Abstract

Plasma Spraying is a coating process designed to deposit accelerated molten or semi-molten coating materials on prepared substrates. Suspension Plasma Spraying (SPS) is one type of Plasma Spraying with enhanced characteristics. Numerical modeling of this process helps us to find optimum operating parameters such as suspension injection position and standoff distance for substrates. A three-dimensional model of a plasma spraying system with radial suspension injection is studied in this work. To model turbulent flow of plasma, Reynolds Stress Model (RSM) is utilized. In addition, Lagrangian approach is used to track particles and two-way coupling is used to consider the effect of suspension on the gas flow. It should be mentioned that when mass flow rate of suspension is very high, the plasma plume cannot melt all particles that fly near the centerline. It is found that with optimum suspension mass flow rate, in general, almost all particles flying near the centerline are melted and reach high temperature. Furthermore, the effect of angle of suspension injection is studied.
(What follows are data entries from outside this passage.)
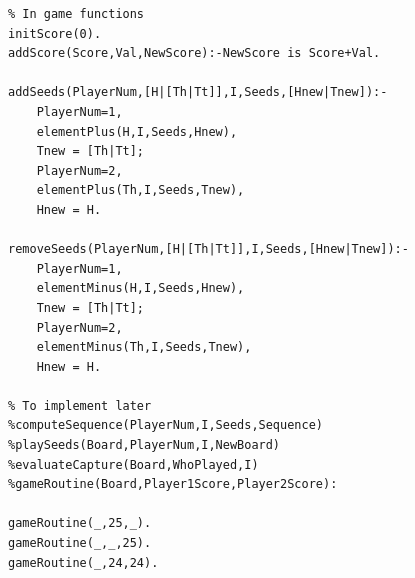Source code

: \documentclass[15pt,a4paper]{article}
\begin{document}
\begin{verbatim}
% In game functions
initScore(0).
addScore(Score,Val,NewScore):-NewScore is Score+Val.

addSeeds(PlayerNum,[H|[Th|Tt]],I,Seeds,[Hnew|Tnew]):-
	PlayerNum=1,
	elementPlus(H,I,Seeds,Hnew),
	Tnew = [Th|Tt];
	PlayerNum=2,
	elementPlus(Th,I,Seeds,Tnew),
	Hnew = H.
	
removeSeeds(PlayerNum,[H|[Th|Tt]],I,Seeds,[Hnew|Tnew]):-
	PlayerNum=1,
	elementMinus(H,I,Seeds,Hnew),
	Tnew = [Th|Tt];
	PlayerNum=2,
	elementMinus(Th,I,Seeds,Tnew),
	Hnew = H.
		
% To implement later
%computeSequence(PlayerNum,I,Seeds,Sequence)
%playSeeds(Board,PlayerNum,I,NewBoard)
%evaluateCapture(Board,WhoPlayed,I)
%gameRoutine(Board,Player1Score,Player2Score):

gameRoutine(_,25,_).
gameRoutine(_,_,25).
gameRoutine(_,24,24).

\end{verbatim}
\end{document}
One can find that angles toward the gun give more penetration of suspension in the plasma plume, resulting in better melting and higher speed of particles. Finally, particle temperature, velocity and size distributions are studied at different standoff distances with respect to the plasma gun exit. It is shown that optimum standoff distance for the studied particles and plasma plume properties is between 3 to 6 cm. Less than 3 cm standoff distance, particles have no time to reach the melting point and the base liquid would not evaporate completely; and with more than 6 cm standoff distance, particles’ velocity will be significantly reduced. It should be mentioned that trajectory and penetration of suspension completely depends on velocity of suspension on one hand, and on the other hand temperature and velocity of the plasma plume. It is clear that for each condition, mass flow rate and velocity of plasma, the related modeling should be done to find velocity and temperature of particles.